Work instruction
Across the records below, how many lines include the string "into"? Respond with the number only.

- Opening Delimiter -

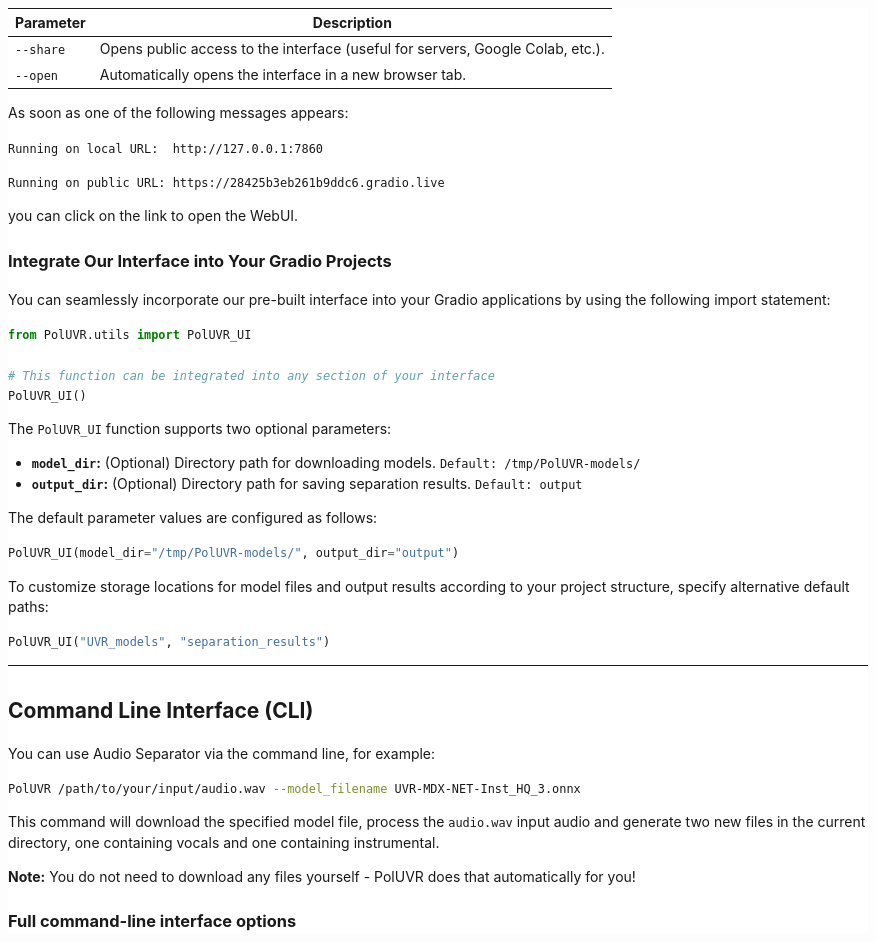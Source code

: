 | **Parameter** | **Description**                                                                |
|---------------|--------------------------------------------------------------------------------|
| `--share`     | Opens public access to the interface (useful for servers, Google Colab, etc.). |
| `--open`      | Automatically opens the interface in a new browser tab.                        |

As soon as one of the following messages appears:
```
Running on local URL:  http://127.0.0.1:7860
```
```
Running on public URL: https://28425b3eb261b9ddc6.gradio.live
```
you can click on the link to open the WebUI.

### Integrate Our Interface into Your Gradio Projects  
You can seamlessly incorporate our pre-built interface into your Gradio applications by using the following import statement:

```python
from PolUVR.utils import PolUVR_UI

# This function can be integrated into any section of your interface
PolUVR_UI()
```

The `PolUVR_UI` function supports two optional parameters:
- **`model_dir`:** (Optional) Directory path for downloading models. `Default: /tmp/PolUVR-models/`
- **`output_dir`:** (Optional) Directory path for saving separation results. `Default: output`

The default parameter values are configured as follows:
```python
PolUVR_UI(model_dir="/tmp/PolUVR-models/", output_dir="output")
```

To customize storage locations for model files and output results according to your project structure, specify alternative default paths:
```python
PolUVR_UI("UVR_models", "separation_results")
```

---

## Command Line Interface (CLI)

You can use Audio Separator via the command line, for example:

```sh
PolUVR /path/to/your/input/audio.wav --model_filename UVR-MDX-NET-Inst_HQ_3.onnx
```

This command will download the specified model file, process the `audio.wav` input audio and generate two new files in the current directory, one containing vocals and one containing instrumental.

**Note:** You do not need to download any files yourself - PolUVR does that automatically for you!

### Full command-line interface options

- Closing Delimiter -
- Opening Delimiter -

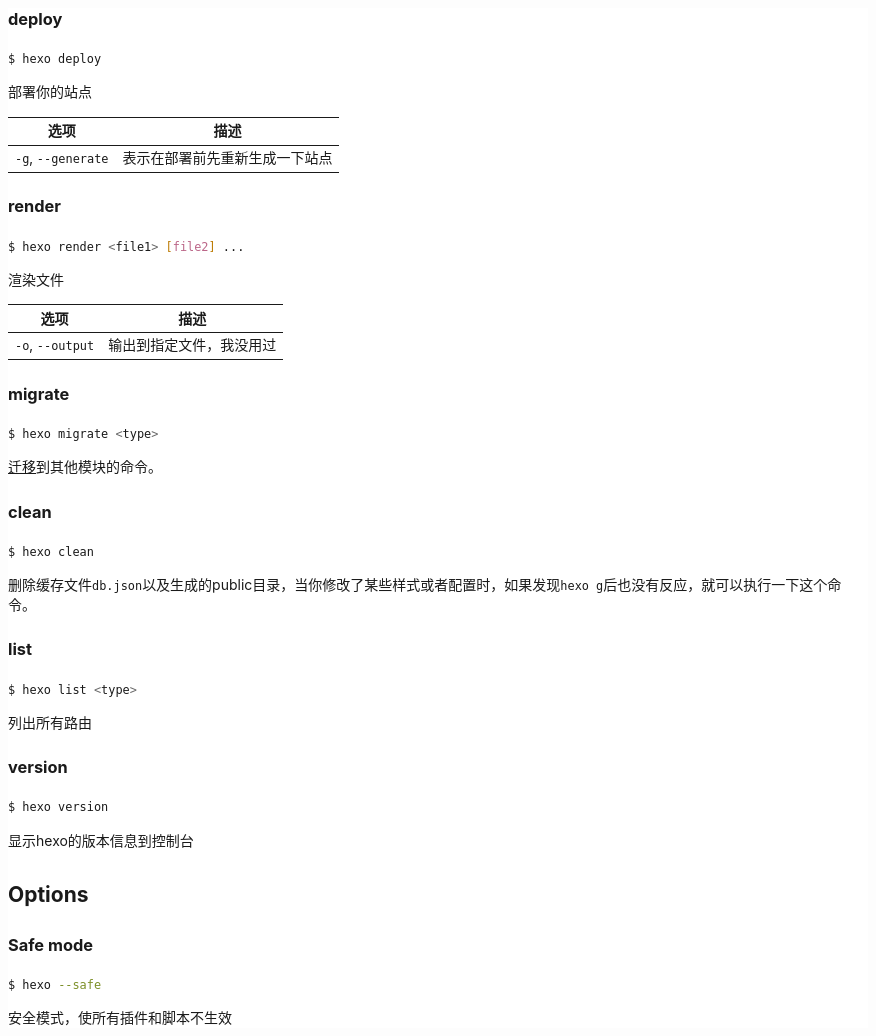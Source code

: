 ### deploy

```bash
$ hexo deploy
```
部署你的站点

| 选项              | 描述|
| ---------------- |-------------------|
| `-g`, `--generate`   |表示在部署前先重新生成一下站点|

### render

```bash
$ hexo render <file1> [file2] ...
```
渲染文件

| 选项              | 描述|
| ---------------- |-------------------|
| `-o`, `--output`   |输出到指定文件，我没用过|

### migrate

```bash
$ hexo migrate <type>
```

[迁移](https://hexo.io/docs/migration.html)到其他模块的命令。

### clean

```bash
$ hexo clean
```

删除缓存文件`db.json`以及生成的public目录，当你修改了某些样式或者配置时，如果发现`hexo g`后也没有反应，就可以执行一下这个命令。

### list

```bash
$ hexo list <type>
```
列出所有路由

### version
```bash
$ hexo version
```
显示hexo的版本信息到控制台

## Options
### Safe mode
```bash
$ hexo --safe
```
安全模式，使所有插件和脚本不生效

- Closing Delimiter -

Your response
3